We live on the most fortunate of all continents. Pleistocene ice from the Canadian shield scraped and ground and pulverized rocks to give us much of Minnesota, Iowa, Indiana, Illinois, Missouri, Kansas and Nebraska. We have the richest soils in the world and the most favorable moisture regimes.
But, our good land has suffered for our ignorance. Wendell Berry once said that as we came across the continent, cutting the forests and plowing the prairies, we've never known what we were doing because we have never known what we were undoing. It has suffered from institutional causes, as well.
Dan Luten, professor at UC-Berkeley, acknowledged the role of our institutions as derivatives of our early settlement when he noted that we came as a poor people to a seemingly empty land that was rich in resources. We built our institutions for that perception of reality: poor people, empty land, rich. Our educational institutions, our political institutions, our economic institutions, even our religious institutions, are largely predicated on that idea. Well, now we've become rich people in an increasingly poor land that is filling up. The institutions don't hold. We patch them up here and there and as Professor Luten would have said, "give them a lick and a promise. But they don't hold."

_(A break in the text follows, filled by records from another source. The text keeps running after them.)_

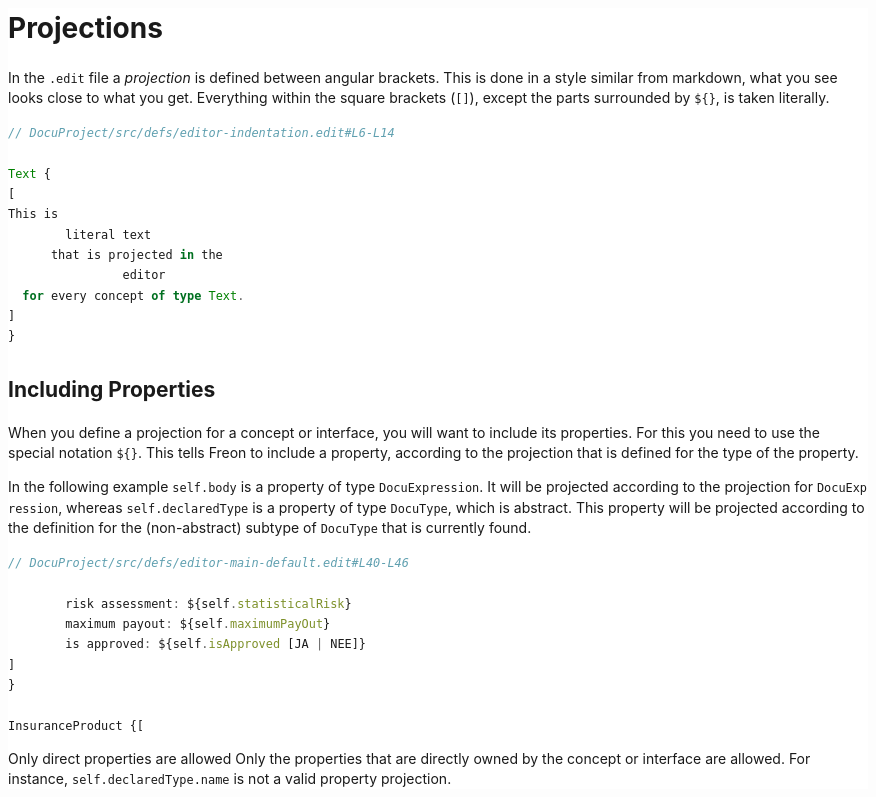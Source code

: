 <script>
    import Note from "$lib/notes/Note.svelte";
     let self;
</script>

# Projections

In the `.edit` file a _projection_ is defined between angular brackets.
This is done in a style similar from markdown, what you see looks close to what you get.
Everything within the square brackets (`[]`), except
the parts surrounded by `${}`, is taken literally.

```ts
// DocuProject/src/defs/editor-indentation.edit#L6-L14

Text {
[
This is
        literal text
      that is projected in the
                editor
  for every concept of type Text.
]
}
```

## Including Properties

When you define a projection for a concept or interface, you will want to include its properties. For
this you need to use the special notation `${}`. This tells Freon to include a property, according to the projection
that is defined for the type of the property.

In the following example `self.body` is a property of type `DocuExpression`.
It will be projected according to the projection for `DocuExpression`, whereas `self.declaredType`
is a property of type `DocuType`, which is abstract. This property
will be projected according to the definition for the (non-abstract) subtype of `DocuType` that is
currently found.

```ts
// DocuProject/src/defs/editor-main-default.edit#L40-L46

        risk assessment: ${self.statisticalRisk}
        maximum payout: ${self.maximumPayOut}
        is approved: ${self.isApproved [JA | NEE]}
]
}

InsuranceProduct {[
```

<Note>
<svelte:fragment slot="header">Only direct properties are allowed</svelte:fragment>
<svelte:fragment slot="content">
Only the properties that are directly owned by the concept or interface are allowed. For instance,
<code>self.declaredType.name</code> is not a valid property projection. 
</svelte:fragment>
</Note>
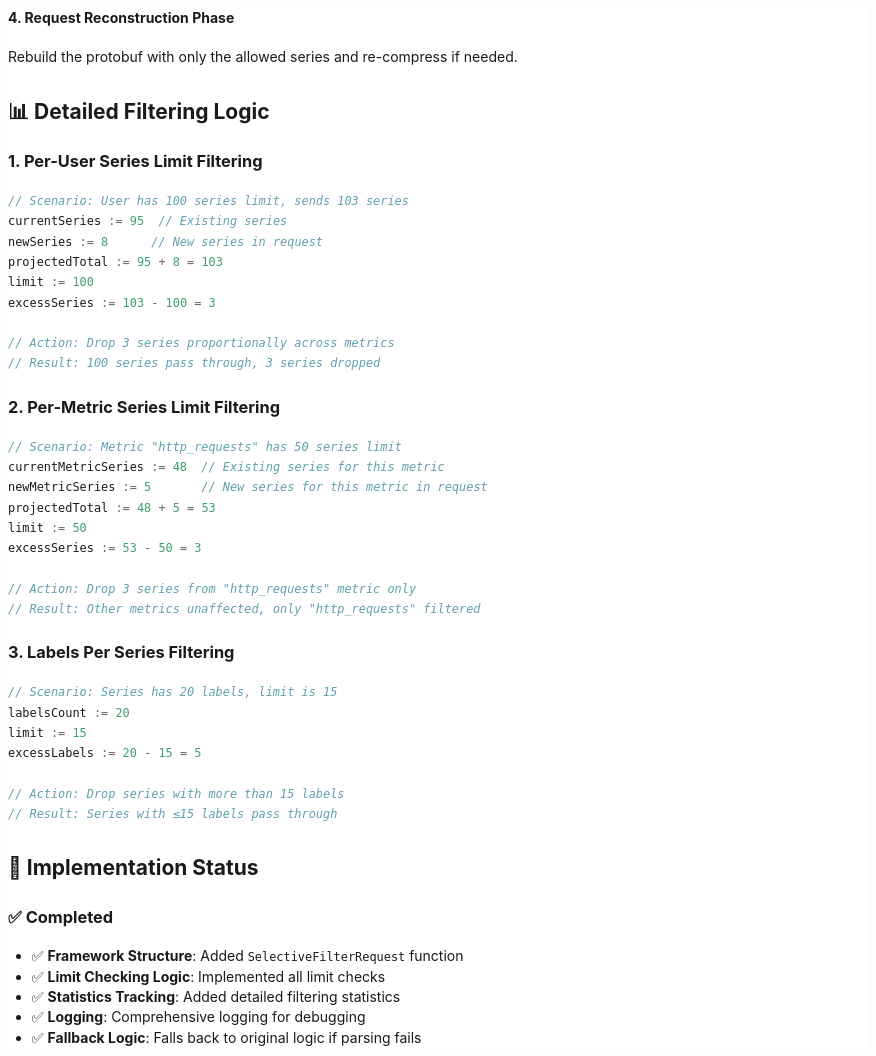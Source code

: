 #### **4. Request Reconstruction Phase**
Rebuild the protobuf with only the allowed series and re-compress if needed.

## 📊 **Detailed Filtering Logic**

### **1. Per-User Series Limit Filtering**
```go
// Scenario: User has 100 series limit, sends 103 series
currentSeries := 95  // Existing series
newSeries := 8      // New series in request
projectedTotal := 95 + 8 = 103
limit := 100
excessSeries := 103 - 100 = 3

// Action: Drop 3 series proportionally across metrics
// Result: 100 series pass through, 3 series dropped
```

### **2. Per-Metric Series Limit Filtering**
```go
// Scenario: Metric "http_requests" has 50 series limit
currentMetricSeries := 48  // Existing series for this metric
newMetricSeries := 5       // New series for this metric in request
projectedTotal := 48 + 5 = 53
limit := 50
excessSeries := 53 - 50 = 3

// Action: Drop 3 series from "http_requests" metric only
// Result: Other metrics unaffected, only "http_requests" filtered
```

### **3. Labels Per Series Filtering**
```go
// Scenario: Series has 20 labels, limit is 15
labelsCount := 20
limit := 15
excessLabels := 20 - 15 = 5

// Action: Drop series with more than 15 labels
// Result: Series with ≤15 labels pass through
```

## 🔧 **Implementation Status**

### **✅ Completed**
- ✅ **Framework Structure**: Added `SelectiveFilterRequest` function
- ✅ **Limit Checking Logic**: Implemented all limit checks
- ✅ **Statistics Tracking**: Added detailed filtering statistics
- ✅ **Logging**: Comprehensive logging for debugging
- ✅ **Fallback Logic**: Falls back to original logic if parsing fails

Watch the Mississippi today under the Arch, the symbolic gateway to the west, with all those nutrients headed for New Orleans and the Gulf, and we are watching the stuff of which we are made headed toward a watery grave. The "stuff of which I speak is the elements, the building blocks of nature represented on the periodic chart in our science classrooms. In the upper third of that chart are 20-some elements that go into organisms. Four are carried in the atmospheric commons: carbon, hydrogen, oxygen, nitrogen.
The rest are in the soil, but vulnerable to the forces of wind and rain. The speed of their loss is a recent phenomenon in the Americas, but not on a global scale. It began about 10,000 years ago at the eastern end of the Mediterranean where the greatest...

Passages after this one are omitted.